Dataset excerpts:
--------------------------------------------------
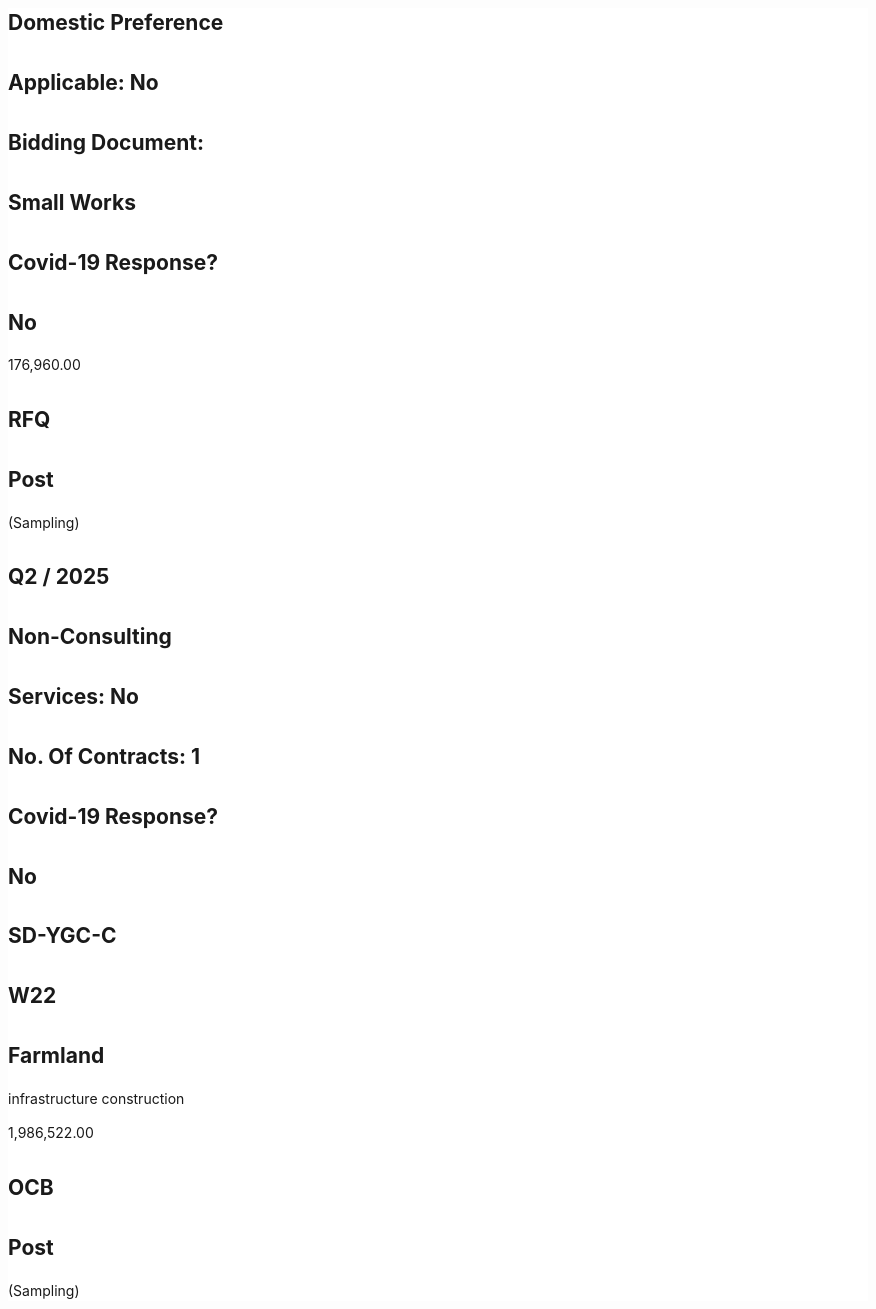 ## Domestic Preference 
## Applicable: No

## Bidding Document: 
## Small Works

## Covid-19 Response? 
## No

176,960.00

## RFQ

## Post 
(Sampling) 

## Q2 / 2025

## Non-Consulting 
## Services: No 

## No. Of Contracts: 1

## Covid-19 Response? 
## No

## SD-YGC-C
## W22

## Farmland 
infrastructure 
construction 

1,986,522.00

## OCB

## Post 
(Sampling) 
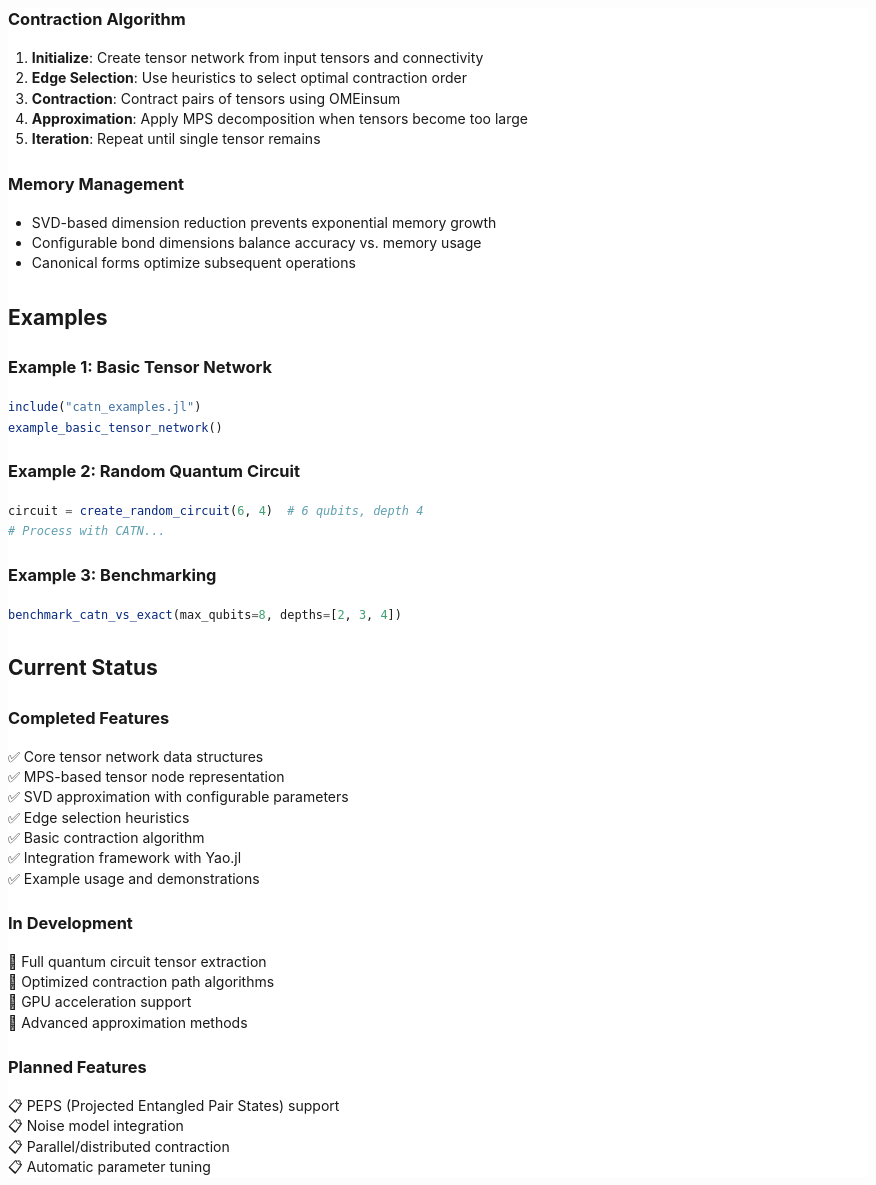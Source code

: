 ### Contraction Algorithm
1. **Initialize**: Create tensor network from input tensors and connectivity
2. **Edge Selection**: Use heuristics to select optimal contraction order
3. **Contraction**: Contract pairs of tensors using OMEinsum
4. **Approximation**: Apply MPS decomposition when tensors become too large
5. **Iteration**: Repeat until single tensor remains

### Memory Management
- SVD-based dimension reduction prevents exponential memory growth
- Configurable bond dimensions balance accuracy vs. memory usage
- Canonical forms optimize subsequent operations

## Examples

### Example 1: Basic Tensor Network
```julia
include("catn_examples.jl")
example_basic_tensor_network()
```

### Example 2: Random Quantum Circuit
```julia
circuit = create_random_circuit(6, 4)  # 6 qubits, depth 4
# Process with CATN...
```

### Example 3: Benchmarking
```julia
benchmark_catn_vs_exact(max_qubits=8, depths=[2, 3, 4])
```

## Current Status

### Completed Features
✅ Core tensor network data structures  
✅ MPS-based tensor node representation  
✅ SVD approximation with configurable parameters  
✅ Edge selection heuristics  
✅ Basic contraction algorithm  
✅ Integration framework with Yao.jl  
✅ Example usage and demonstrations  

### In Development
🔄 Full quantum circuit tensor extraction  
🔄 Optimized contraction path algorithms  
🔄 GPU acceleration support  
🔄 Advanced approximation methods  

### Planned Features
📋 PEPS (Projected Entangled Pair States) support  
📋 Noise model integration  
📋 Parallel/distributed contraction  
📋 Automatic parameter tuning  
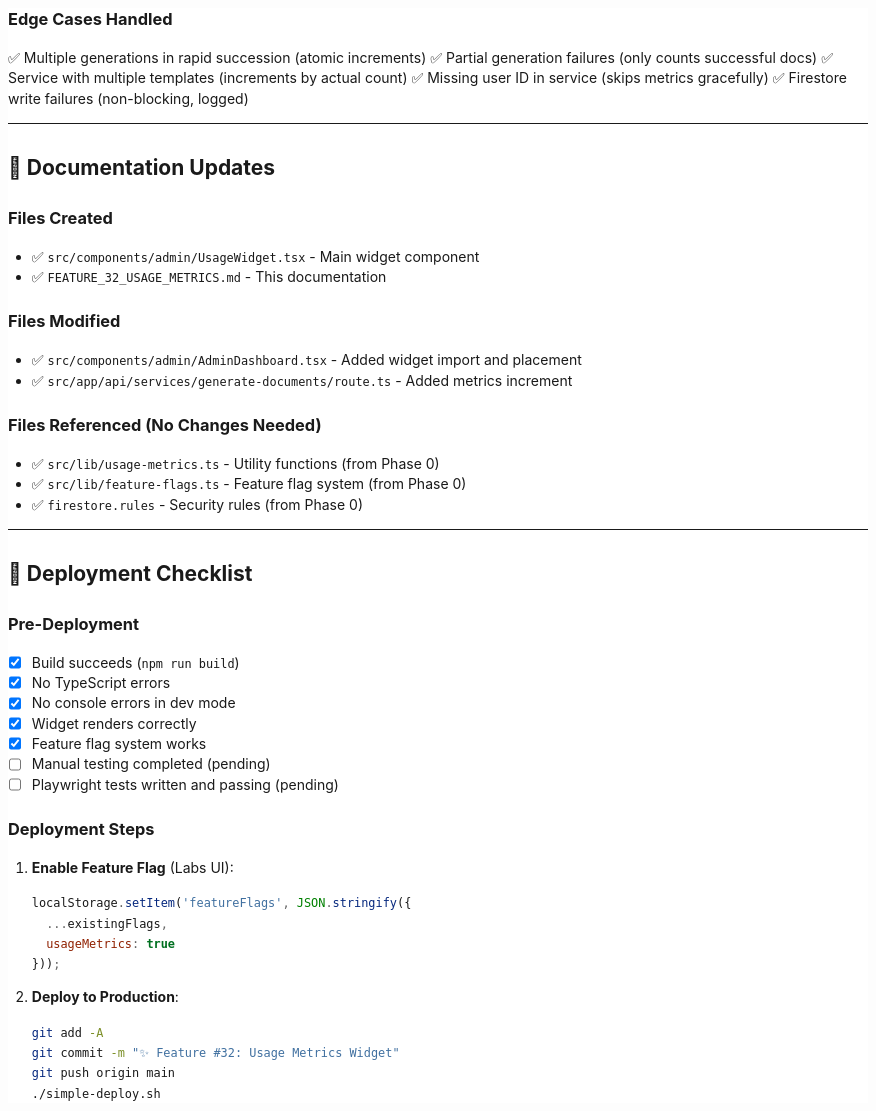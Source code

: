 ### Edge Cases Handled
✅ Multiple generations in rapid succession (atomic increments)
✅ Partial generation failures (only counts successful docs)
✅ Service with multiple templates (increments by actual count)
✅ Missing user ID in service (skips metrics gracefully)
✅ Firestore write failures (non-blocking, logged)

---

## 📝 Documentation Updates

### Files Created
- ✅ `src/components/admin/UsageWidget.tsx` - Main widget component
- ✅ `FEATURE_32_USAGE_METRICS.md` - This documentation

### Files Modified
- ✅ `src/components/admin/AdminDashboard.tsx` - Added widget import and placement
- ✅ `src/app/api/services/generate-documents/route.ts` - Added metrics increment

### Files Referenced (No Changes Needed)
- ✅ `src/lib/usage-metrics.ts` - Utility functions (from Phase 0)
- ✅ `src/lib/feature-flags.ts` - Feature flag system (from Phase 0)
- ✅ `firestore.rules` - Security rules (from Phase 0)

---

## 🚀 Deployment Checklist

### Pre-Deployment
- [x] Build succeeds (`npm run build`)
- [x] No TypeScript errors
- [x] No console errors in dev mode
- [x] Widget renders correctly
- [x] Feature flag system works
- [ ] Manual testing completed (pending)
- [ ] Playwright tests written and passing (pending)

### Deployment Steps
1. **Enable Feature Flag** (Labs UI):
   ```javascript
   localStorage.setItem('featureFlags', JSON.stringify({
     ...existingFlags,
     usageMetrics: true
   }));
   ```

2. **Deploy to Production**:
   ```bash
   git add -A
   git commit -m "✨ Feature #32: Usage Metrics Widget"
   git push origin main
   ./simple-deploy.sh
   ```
--------------------------------------------------
Instructions to follow: Pictures do not belong in the copy. Repeat only the lines from the top of the records through the line containing "framework with Yao.jl".

Problem solution:
 ## Domestic Preference 
## Applicable: No

## Bidding Document: 
## Small Works

## Covid-19 Response? 
## No

176,960.00

## RFQ

## Post 
(Sampling) 

## Q2 / 2025

## Non-Consulting 
## Services: No 

## No. Of Contracts: 1

## Covid-19 Response? 
## No

## SD-YGC-C
## W22

## Farmland 
infrastructure 
construction 

1,986,522.00

## OCB

## Post 
(Sampling) 
Source code

: ### Contraction Algorithm
1. **Initialize**: Create tensor network from input tensors and connectivity
2. **Edge Selection**: Use heuristics to select optimal contraction order
3. **Contraction**: Contract pairs of tensors using OMEinsum
4. **Approximation**: Apply MPS decomposition when tensors become too large
5. **Iteration**: Repeat until single tensor remains

### Memory Management
- SVD-based dimension reduction prevents exponential memory growth
- Configurable bond dimensions balance accuracy vs. memory usage
- Canonical forms optimize subsequent operations

## Examples

### Example 1: Basic Tensor Network
```julia
include("catn_examples.jl")
example_basic_tensor_network()
```

### Example 2: Random Quantum Circuit
```julia
circuit = create_random_circuit(6, 4)  # 6 qubits, depth 4
# Process with CATN...
```

### Example 3: Benchmarking
```julia
benchmark_catn_vs_exact(max_qubits=8, depths=[2, 3, 4])
```

## Current Status

### Completed Features
✅ Core tensor network data structures  
✅ MPS-based tensor node representation  
✅ SVD approximation with configurable parameters  
✅ Edge selection heuristics  
✅ Basic contraction algorithm  
✅ Integration framework with Yao.jl  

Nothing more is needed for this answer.